Assignment = Reproduce the records below exactly; no pictures.

(Document images with source code)
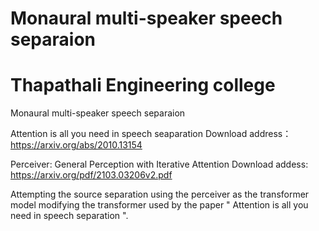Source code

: # Monaural multi-speaker speech separaion
# Thapathali Engineering college
Monaural multi-speaker speech separaion

Attention is all you need in speech seaparation
Download address：https://arxiv.org/abs/2010.13154

Perceiver: General Perception with Iterative Attention
Download addess: https://arxiv.org/pdf/2103.03206v2.pdf

Attempting the source separation using the perceiver as the transformer model modifying the transformer used by the paper " Attention is all you need in speech separation ".
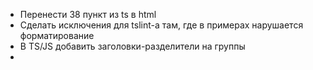 - Перенести 38 пункт из ts в html
- Сделать исключения для tslint-а там, где в примерах нарушается форматирование
- В TS/JS добавить заголовки-разделители на группы
-
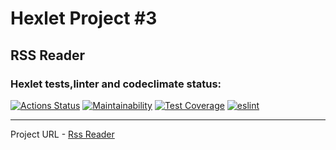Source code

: 
# Hexlet Project #3

## RSS Reader


### Hexlet tests,linter and codeclimate status: 
[![Actions Status](https://github.com/steshkof/frontend-project-lvl3/workflows/hexlet-check/badge.svg)](https://github.com/steshkof/frontend-project-lvl3/actions) [![Maintainability](https://api.codeclimate.com/v1/badges/caf1641a56f65370030b/maintainability)](https://codeclimate.com/github/steshkof/frontend-project-lvl3/maintainability) [![Test Coverage](https://api.codeclimate.com/v1/badges/caf1641a56f65370030b/test_coverage)](https://codeclimate.com/github/steshkof/frontend-project-lvl3/test_coverage) [![eslint](https://github.com/steshkof/frontend-project-lvl3/actions/workflows/eslint.yml/badge.svg?event=push)](https://github.com/steshkof/frontend-project-lvl3/actions/workflows/eslint.yml) 

---

Project URL - [Rss Reader](https://frontend-project-lvl3-navy-seven.vercel.app/)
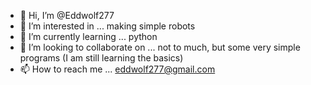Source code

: - 👋 Hi, I’m @Eddwolf277
- 👀 I’m interested in ... making simple robots
- 🌱 I’m currently learning ... python
- 💞️ I’m looking to collaborate on ... not to much, but some very simple programs (I am still learning the basics)
- 📫 How to reach me ... eddwolf277@gmail.com

<!---
Eddwolf277/Eddwolf277 is a ✨ special ✨ repository because its `README.md` (this file) appears on your GitHub profile.
You can click the Preview link to take a look at your changes.
--->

Finished exercise =
Source code

: # Monaural multi-speaker speech separaion
# Thapathali Engineering college
Monaural multi-speaker speech separaion

Attention is all you need in speech seaparation
Download address：https://arxiv.org/abs/2010.13154

Perceiver: General Perception with Iterative Attention
Download addess: https://arxiv.org/pdf/2103.03206v2.pdf

Attempting the source separation using the perceiver as the transformer model modifying the transformer used by the paper " Attention is all you need in speech separation ".
 - Перенести 38 пункт из ts в html
- Сделать исключения для tslint-а там, где в примерах нарушается форматирование
- В TS/JS добавить заголовки-разделители на группы
-
Source code

: 
# Hexlet Project #3

## RSS Reader


### Hexlet tests,linter and codeclimate status: 
[![Actions Status](https://github.com/steshkof/frontend-project-lvl3/workflows/hexlet-check/badge.svg)](https://github.com/steshkof/frontend-project-lvl3/actions) [![Maintainability](https://api.codeclimate.com/v1/badges/caf1641a56f65370030b/maintainability)](https://codeclimate.com/github/steshkof/frontend-project-lvl3/maintainability) [![Test Coverage](https://api.codeclimate.com/v1/badges/caf1641a56f65370030b/test_coverage)](https://codeclimate.com/github/steshkof/frontend-project-lvl3/test_coverage) [![eslint](https://github.com/steshkof/frontend-project-lvl3/actions/workflows/eslint.yml/badge.svg?event=push)](https://github.com/steshkof/frontend-project-lvl3/actions/workflows/eslint.yml) 

---

Project URL - [Rss Reader](https://frontend-project-lvl3-navy-seven.vercel.app/)
Source code

: - 👋 Hi, I’m @Eddwolf277
- 👀 I’m interested in ... making simple robots
- 🌱 I’m currently learning ... python
- 💞️ I’m looking to collaborate on ... not to much, but some very simple programs (I am still learning the basics)
- 📫 How to reach me ... eddwolf277@gmail.com

<!---
Eddwolf277/Eddwolf277 is a ✨ special ✨ repository because its `README.md` (this file) appears on your GitHub profile.
You can click the Preview link to take a look at your changes.
--->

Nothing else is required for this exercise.